Russian Journal of Labour Economics (РИНЦ, ВАК)
опубликовать статью | оформить подписку

Volume 6, Number 4 (October-December 2019)

Citation:

Indexed in Russian Science Citation Index: https://elibrary.ru/item.asp?id=42471879
Cited: 4 by 30.01.2024

Abstract:
In the article on the basis of statistical data the assessment of employment trends in the informal sector of the Tyumen region (including Khanty-Mansi Autonomous Okrug – Yugra, Yamalo-Nenets Autonomous Okrug and Tyumen region without districts) in 2009-2018 is given. The relation of changes in the share employed in the informal sector of the economy of the South of the Tyumen region with the main socio-economic indicators, characterizing the level of development of the Russian Federation, unemployment, the nominal wage, gross regional product, volume of investment and number of small businesses, is discussed. The shortcomings of the methodology used by Rosstat to measure employment in the informal sector are revealed. The directions of further research of informal employment in the region are defined.

Keywords: tyumen region, informal employment, level of employment in the informal sector

JEL-classification: J21, J46, E26



Введение

Исследованию неформальной занятости населения посвящено большое количество научных публикаций. Многоаспектность и неоднозначность рассматриваемого социально-экономического явления предопределяют различные векторы его изучения. Традиционно анализ и оценку неформальной занятости на макро- и мезоуровнях проводят с целью определения ее воздействия на рынок труда и долгосрочное социально-экономическое развитие [3, 5, 7, 8, 13, 14, 15, 16, 23] ((Veredyuk, 2016; Glinskaya, 2018; Kasparyants, 2017; Maslova, 2018; Gimpelson, Kapelyushnikov, Roschin, 2017; Salin, Narbut, 2017; Sinyavskaya, Biryukova, 2018; Tumunbayarova, Antsiferova, 2018; Shkiotov S.V., Markin M.I., 2018). Все более актуальными в последние годы становятся исследования, посвященные изучению влияния неформальной занятости на экономическую безопасность государства и отдельных регионов [4, 6, 22] (Gaysina, 2016; Dashkova, 2007; Chumakov, Bdzhola, 2018).

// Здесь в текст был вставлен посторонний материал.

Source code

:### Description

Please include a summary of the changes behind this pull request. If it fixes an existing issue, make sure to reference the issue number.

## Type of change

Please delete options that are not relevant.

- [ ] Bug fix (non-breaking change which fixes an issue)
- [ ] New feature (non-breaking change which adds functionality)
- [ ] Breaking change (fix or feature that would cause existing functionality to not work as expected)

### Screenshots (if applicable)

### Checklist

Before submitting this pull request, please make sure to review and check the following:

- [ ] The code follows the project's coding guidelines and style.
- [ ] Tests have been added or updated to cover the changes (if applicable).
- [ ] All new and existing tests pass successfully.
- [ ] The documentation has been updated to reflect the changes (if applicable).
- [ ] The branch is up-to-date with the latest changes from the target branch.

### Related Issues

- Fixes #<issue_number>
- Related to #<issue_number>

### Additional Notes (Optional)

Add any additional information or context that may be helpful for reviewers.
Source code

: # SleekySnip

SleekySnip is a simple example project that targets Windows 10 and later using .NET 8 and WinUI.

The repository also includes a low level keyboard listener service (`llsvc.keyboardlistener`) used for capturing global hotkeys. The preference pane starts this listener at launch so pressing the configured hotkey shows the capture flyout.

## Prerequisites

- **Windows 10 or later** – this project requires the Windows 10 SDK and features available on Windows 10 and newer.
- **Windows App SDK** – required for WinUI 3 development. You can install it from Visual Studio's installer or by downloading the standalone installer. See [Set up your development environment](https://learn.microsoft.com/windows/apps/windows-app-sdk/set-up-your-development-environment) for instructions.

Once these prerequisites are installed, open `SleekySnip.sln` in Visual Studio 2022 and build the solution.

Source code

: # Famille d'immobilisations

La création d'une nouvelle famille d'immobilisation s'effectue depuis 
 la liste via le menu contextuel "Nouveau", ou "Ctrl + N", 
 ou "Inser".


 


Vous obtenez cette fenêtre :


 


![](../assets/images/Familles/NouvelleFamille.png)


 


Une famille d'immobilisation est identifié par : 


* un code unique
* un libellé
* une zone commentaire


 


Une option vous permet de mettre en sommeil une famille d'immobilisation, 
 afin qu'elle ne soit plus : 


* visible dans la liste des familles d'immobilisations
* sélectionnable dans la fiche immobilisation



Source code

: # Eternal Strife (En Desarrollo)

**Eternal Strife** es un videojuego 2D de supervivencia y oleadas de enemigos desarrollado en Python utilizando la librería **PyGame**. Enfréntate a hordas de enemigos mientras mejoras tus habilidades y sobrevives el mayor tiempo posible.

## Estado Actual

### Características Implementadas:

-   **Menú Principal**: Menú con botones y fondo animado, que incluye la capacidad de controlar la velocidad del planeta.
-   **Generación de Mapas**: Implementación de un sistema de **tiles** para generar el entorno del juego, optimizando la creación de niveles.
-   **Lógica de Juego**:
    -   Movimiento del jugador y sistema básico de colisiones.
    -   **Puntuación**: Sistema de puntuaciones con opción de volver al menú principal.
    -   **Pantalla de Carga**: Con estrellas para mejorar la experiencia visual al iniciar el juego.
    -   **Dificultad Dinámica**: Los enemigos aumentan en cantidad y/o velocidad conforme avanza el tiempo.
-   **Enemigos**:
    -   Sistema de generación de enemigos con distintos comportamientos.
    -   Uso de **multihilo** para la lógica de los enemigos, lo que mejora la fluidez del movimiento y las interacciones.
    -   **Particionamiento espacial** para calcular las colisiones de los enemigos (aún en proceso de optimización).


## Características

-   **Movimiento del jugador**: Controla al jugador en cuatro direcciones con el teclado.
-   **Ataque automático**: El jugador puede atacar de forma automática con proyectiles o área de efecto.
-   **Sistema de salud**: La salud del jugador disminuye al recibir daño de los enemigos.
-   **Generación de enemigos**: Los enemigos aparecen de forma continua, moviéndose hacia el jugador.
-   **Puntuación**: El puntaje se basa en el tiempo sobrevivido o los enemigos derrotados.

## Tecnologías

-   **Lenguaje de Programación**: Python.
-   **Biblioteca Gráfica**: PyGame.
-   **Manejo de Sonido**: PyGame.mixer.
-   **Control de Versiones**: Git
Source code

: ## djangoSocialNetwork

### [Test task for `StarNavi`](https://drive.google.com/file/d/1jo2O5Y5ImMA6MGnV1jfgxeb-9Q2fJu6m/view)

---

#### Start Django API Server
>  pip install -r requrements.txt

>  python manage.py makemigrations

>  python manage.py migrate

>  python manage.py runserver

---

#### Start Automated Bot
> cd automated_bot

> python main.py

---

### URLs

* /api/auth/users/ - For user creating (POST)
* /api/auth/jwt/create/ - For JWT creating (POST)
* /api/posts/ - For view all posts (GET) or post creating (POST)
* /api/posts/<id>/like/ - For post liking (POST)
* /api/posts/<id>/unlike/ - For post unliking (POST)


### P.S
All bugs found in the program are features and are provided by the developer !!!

В данной работе предпринята попытка проанализировать динамику уровня занятых в неформальном секторе экономики Тюменской области, а также установить связь доли неформально занятых с основными социально-экономическими показателями, характеризующими уровень развития региона.

Как объект исследования, Тюменская область, в состав которой входят два автономных округа - Ханты-Мансийский автономный округ-Югра и Ямало-Ненецкий автономный округ - имеет свою специфику. С одной стороны, на севере области, в автономных округах, сосредоточены крупнейшие предприятия нефтегазовой промышленности, определяющие общее социально-экономическое положение округов, в том числе ситуацию на местных рынках труда [2, 11, 12] (Bogomolova, 2014; Panenko, 2019; Pogodaeva. Zhapparova, 2014). Особенности состояния и развития экономик двух моноотраслевых северных регионов обуславливают достаточно низкий и малоизменчивый уровень неформальной занятости на данных территориях. С другой стороны, юг области характеризуется более благоприятными климатическими условиями, способствующими занятости населения в личных подсобных и фермерских хозяйствах, транспортной доступностью, развитой инфраструктурой с сосредоточением предприятий торговли, общественного питания, услуг и строительства – сфер деятельности с преобладающим количеством неформально занятого населения. Кроме того, все субъекты Тюменской области характеризуются высокой инвестиционной привлекательностью, сравнительно высоким уровнем жизни и доходов населения, что также, по мнению ряда исследователей, создает определенные предпосылки для развития невынужденной неформальной занятости населения.

Статистическая оценка уровня неформальной занятости населения Тюменской области

В 2018 году среди областей Уральского федерального округа удельный вес неформально занятых в общей численности занятого населения Тюменской области (без автономных округов) имел самое высокое значение - 22,9 %, превышая среднее значение по всему УрФО (рис. 1). В Ямало-Ненецком автономном округе наблюдалось самое низкое значение доли неформально занятых в УрФО - 6,7 %, в Ханты-Мансийском автономном округе - Югре - 7,8 %.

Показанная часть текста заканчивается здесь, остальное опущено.